According to a Challenger, Gray & Christmas report that month, U.S.-based employers announced 35,553 layoffs, the lowest in 17 months and down 50% from the 71,321 announced in November. In total, employers announced about 1.2 million job cuts in 2025, an increase of 58% from 2024 and the highest annual total since 2020.

“This year ended with the fewest announced layoff plans of any year,” said Andy Challenger, workplace expert and chief revenue officer at Challenger, Gray & Christmas, in a statement. “December has typically been a slow month, but combined with the increase in hiring plans, this is a positive sign after a year of significant layoff plans.”

A new way to track the labor market

The day before the BLS released its December jobs report, the New York Fed released new quarterly and monthly indexes that are supposed to guide monetary policy.
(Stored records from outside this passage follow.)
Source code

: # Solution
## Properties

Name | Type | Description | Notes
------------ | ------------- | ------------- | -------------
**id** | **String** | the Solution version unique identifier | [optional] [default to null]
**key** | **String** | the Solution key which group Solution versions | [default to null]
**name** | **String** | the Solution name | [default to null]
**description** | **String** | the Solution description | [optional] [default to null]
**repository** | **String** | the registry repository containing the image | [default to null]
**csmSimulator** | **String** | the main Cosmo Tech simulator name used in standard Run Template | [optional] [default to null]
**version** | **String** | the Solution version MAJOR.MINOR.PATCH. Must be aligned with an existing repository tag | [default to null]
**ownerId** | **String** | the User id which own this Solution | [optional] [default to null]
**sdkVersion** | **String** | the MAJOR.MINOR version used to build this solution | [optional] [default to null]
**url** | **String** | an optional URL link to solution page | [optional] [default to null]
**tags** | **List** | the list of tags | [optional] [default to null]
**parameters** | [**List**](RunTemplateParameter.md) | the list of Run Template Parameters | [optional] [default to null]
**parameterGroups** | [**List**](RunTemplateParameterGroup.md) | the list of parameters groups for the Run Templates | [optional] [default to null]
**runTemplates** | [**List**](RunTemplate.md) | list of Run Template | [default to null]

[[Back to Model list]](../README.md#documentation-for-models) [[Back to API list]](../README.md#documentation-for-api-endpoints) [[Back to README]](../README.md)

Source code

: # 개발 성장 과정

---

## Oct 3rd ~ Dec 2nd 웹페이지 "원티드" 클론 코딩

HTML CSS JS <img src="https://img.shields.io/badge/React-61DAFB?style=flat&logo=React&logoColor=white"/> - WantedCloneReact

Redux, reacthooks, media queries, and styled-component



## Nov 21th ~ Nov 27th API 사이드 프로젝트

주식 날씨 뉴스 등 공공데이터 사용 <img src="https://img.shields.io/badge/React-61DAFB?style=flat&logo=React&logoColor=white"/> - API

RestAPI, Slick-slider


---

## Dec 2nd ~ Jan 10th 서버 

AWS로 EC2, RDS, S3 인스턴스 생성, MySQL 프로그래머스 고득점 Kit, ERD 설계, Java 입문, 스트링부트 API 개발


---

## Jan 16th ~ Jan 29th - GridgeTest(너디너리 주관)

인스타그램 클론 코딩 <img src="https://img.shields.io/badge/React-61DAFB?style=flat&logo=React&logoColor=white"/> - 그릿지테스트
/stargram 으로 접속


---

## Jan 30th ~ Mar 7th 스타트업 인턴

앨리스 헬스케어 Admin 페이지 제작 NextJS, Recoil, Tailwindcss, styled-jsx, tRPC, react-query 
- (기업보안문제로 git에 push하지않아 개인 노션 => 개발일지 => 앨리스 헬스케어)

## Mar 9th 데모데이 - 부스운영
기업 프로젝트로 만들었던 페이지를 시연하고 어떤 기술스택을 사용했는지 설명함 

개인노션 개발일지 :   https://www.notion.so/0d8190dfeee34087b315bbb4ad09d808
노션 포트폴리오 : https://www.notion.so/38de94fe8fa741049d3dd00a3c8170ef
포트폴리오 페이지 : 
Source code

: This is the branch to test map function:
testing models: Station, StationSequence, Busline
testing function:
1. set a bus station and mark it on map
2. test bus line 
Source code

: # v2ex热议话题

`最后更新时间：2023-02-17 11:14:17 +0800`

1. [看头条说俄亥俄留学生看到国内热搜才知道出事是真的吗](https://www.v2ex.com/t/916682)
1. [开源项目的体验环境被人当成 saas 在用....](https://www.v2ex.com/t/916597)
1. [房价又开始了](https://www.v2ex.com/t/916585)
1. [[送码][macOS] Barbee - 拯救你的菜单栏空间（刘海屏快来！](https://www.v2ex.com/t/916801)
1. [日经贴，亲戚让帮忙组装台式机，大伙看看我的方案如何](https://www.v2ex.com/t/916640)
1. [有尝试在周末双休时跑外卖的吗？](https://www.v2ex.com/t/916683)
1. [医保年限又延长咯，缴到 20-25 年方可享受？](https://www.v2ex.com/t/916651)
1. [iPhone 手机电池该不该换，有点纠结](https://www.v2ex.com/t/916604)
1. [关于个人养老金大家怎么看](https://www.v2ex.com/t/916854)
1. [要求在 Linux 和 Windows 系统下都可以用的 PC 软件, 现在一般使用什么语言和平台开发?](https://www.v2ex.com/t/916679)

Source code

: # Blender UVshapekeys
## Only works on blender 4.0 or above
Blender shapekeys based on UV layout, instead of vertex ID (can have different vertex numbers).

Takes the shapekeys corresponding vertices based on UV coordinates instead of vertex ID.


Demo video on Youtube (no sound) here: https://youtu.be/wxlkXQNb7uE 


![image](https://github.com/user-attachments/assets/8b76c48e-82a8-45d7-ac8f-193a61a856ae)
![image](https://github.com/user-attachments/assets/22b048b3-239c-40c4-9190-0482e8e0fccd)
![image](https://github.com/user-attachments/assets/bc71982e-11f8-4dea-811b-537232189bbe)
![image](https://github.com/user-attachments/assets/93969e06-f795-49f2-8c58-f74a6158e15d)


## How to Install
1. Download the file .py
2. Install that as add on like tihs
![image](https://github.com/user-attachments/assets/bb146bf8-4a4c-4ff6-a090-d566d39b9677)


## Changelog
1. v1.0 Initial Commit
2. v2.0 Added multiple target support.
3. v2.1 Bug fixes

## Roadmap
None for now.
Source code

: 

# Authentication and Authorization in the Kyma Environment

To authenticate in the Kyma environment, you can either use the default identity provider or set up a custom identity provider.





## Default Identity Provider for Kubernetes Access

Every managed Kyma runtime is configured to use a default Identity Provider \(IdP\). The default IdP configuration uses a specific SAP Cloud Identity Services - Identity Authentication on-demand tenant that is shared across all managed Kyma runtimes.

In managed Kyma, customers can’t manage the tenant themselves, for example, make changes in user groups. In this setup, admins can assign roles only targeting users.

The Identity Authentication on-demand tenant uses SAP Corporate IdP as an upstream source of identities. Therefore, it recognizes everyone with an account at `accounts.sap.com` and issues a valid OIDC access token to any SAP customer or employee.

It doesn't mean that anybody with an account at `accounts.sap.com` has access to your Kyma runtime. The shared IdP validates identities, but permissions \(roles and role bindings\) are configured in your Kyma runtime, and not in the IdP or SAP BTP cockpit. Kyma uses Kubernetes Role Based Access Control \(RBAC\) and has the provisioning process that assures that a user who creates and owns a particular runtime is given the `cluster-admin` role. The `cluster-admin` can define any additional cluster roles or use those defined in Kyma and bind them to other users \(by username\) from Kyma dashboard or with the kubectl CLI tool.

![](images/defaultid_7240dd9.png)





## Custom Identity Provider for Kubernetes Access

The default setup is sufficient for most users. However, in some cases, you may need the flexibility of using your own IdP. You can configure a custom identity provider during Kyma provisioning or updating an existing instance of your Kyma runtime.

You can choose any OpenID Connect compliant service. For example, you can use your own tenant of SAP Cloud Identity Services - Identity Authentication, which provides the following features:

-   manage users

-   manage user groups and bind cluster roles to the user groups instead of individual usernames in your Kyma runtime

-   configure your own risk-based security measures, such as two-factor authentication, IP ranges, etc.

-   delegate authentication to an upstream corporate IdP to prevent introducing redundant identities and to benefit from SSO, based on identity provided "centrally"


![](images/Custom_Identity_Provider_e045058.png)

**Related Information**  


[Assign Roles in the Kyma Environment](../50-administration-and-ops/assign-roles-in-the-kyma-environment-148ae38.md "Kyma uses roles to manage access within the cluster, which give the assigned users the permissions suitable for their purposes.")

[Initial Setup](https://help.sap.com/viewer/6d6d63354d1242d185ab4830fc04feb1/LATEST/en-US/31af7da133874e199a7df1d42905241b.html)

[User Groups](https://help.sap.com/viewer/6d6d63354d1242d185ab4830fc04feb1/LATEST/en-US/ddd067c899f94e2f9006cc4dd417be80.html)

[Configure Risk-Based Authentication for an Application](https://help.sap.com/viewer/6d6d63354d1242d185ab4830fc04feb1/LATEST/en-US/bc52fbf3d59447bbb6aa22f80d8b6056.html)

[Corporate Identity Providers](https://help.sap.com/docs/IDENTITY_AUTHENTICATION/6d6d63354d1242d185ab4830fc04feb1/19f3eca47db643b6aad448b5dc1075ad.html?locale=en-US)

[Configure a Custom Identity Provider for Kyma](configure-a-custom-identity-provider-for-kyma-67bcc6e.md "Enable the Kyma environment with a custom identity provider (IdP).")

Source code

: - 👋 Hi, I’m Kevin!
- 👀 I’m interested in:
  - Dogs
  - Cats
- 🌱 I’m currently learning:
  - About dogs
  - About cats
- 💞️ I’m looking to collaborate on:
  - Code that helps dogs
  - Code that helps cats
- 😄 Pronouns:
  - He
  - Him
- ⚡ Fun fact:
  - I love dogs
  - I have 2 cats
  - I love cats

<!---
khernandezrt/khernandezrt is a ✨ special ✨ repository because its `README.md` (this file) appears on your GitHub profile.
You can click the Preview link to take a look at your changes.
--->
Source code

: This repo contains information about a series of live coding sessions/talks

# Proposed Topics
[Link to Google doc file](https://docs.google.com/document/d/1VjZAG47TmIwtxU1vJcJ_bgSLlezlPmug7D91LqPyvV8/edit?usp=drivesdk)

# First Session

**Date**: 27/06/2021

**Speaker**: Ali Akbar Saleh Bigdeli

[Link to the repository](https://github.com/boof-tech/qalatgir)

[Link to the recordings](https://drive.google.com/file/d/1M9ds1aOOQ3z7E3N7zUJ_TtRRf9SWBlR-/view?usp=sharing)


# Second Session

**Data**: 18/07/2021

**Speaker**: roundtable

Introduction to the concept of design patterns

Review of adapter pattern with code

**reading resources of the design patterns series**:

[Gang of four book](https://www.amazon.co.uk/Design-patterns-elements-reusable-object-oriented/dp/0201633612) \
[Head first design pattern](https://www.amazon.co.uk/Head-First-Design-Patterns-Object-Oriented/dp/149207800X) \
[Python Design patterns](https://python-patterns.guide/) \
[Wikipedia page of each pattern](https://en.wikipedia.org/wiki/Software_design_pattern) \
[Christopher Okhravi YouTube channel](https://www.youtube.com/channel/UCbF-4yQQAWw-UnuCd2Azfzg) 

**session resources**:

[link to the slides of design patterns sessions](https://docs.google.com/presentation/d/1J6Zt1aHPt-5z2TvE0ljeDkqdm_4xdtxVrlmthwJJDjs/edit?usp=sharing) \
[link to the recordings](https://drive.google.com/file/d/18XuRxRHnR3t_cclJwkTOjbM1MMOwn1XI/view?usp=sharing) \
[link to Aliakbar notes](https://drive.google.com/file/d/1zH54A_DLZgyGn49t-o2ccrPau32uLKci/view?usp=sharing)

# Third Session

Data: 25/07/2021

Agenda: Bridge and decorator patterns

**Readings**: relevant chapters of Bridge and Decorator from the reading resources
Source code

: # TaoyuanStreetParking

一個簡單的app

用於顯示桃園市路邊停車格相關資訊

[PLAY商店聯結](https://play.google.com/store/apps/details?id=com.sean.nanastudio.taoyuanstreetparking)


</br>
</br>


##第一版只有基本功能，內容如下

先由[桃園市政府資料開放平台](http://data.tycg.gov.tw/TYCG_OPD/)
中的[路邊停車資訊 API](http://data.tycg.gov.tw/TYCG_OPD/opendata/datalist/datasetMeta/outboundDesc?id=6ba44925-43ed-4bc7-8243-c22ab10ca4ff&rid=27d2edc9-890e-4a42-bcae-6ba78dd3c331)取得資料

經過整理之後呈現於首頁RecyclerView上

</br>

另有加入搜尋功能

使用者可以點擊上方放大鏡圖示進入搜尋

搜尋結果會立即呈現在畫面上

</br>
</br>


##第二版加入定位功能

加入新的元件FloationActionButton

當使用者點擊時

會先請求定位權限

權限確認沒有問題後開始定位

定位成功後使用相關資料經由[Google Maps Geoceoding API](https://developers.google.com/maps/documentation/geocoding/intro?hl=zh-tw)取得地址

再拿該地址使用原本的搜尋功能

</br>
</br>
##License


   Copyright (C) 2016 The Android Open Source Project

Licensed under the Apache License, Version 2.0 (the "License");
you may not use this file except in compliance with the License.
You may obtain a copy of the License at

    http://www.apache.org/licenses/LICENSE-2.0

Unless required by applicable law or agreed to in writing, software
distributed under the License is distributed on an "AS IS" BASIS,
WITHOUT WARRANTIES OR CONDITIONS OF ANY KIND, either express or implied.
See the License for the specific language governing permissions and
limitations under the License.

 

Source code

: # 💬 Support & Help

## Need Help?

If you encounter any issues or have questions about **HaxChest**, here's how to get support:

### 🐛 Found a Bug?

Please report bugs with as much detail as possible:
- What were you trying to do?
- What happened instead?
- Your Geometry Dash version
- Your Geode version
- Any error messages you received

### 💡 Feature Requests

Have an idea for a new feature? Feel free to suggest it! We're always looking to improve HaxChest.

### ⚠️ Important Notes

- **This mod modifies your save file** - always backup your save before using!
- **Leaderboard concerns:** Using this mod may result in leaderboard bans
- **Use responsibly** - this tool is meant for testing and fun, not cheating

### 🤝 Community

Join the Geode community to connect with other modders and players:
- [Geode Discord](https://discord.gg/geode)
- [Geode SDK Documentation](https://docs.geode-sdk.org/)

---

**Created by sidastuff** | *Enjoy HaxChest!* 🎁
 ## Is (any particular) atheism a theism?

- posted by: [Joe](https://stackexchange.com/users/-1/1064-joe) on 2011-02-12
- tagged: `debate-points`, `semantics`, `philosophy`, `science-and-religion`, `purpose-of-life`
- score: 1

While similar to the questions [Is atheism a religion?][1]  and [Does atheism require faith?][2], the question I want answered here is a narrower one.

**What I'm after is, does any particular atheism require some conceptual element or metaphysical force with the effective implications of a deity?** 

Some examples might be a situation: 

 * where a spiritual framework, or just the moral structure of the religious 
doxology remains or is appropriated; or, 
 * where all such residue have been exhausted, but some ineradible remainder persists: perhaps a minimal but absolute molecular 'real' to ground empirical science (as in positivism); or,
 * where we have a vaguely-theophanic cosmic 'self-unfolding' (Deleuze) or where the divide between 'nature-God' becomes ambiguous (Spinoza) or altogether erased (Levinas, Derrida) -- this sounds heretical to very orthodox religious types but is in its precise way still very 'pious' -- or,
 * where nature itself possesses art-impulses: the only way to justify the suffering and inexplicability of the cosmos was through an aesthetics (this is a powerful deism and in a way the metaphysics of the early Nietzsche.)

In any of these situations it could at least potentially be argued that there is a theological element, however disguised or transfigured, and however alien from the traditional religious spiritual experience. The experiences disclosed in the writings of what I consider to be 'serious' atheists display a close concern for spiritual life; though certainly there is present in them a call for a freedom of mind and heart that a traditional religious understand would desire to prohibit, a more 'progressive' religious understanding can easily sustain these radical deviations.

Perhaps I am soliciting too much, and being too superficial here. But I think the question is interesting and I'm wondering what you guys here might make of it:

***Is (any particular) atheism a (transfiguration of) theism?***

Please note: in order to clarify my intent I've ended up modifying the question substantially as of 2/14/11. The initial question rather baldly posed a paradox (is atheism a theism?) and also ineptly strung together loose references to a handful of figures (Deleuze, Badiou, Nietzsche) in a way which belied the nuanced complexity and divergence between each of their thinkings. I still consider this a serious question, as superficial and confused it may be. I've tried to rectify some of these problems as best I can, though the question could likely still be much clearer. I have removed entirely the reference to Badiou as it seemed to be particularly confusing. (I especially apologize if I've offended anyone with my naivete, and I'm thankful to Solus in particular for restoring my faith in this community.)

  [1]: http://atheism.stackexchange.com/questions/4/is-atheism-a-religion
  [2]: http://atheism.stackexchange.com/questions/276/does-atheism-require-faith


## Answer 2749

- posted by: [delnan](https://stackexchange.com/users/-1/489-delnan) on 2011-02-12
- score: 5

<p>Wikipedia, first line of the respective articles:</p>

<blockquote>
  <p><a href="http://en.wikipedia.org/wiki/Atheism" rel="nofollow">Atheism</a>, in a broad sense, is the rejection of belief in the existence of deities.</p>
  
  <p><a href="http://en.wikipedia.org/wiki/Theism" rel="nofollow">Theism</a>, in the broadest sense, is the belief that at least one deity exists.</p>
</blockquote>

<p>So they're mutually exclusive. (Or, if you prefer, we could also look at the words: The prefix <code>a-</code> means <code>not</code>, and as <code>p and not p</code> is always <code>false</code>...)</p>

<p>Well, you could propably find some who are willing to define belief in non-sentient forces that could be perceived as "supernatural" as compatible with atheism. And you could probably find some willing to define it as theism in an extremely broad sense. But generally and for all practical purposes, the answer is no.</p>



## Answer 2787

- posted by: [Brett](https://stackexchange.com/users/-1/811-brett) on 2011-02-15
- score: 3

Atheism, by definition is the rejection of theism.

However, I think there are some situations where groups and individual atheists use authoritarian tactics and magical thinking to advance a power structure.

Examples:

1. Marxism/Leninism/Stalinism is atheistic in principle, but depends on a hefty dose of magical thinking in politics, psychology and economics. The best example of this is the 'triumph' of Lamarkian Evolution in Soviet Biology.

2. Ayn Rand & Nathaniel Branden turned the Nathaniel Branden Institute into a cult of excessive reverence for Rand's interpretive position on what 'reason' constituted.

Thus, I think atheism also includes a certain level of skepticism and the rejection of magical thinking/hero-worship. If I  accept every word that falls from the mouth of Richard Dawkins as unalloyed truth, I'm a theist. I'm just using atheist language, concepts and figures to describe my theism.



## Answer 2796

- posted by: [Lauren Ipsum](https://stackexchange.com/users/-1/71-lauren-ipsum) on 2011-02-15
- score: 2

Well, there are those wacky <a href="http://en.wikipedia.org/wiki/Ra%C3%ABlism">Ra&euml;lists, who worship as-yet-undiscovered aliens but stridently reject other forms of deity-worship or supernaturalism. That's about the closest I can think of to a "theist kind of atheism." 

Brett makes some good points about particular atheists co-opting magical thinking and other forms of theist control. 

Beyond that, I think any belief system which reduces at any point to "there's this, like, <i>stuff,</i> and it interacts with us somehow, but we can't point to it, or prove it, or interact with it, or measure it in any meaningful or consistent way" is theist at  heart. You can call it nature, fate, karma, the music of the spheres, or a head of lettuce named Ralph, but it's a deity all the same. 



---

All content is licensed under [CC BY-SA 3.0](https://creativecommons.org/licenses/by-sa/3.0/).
The Heise-Pierce-Weber (HPW) Labor Market Tightness Index summarizes current wage pressures and predicts short-term wage inflation based on turnover and number of job openings per job applicant.

“Unlike other similar indicators, the HPW index incorporates the following behaviors: both “This is important because most new employees, both unemployed and employed, come not from unemployment but from other jobs,” the New York Fed said in a statement.

A labor market is considered “tight” when there are many jobs available but not enough workers to fill them. A market is considered “loose” when jobs are harder to find and workers are easier to find.

In a tight labor market, where wages are rising and consumer spending tends to follow suit, workers have more power. At the same time, businesses are facing rising labor costs, and passing those costs on to consumers can lead to inflation.

As of Jan. 8, the latest index reading for November 2025 shows that U.S. wage growth has improved recently, but growth and turnover remain slightly below long-term averages, said Mike Scordeles, head of U.S. economics at Trust. He added that re-entering the workforce may be hiding workers who lost their work permits due to immigration status changes in early 2025, meaning he expects the index to decline.

Will the Fed cut rates in January?

The Fed’s benchmark interest rate has been cut for the third time in a row, but most forecasters don’t expect the December jobs report to prompt another rate cut at the Federal Open Market Committee meeting in late January.

Analysts largely expect the commission to postpone further cuts to give the economy time to reflect the effects of previous cuts.

On the morning of January 9, the CME Fed Watch tool, which tracks the likelihood of interest rate changes at each Fed meeting, showed an 88.4% chance that the Fed would keep interest rates unchanged between 3.5% and 3.75%.

This story is developing and will be updated to add new information.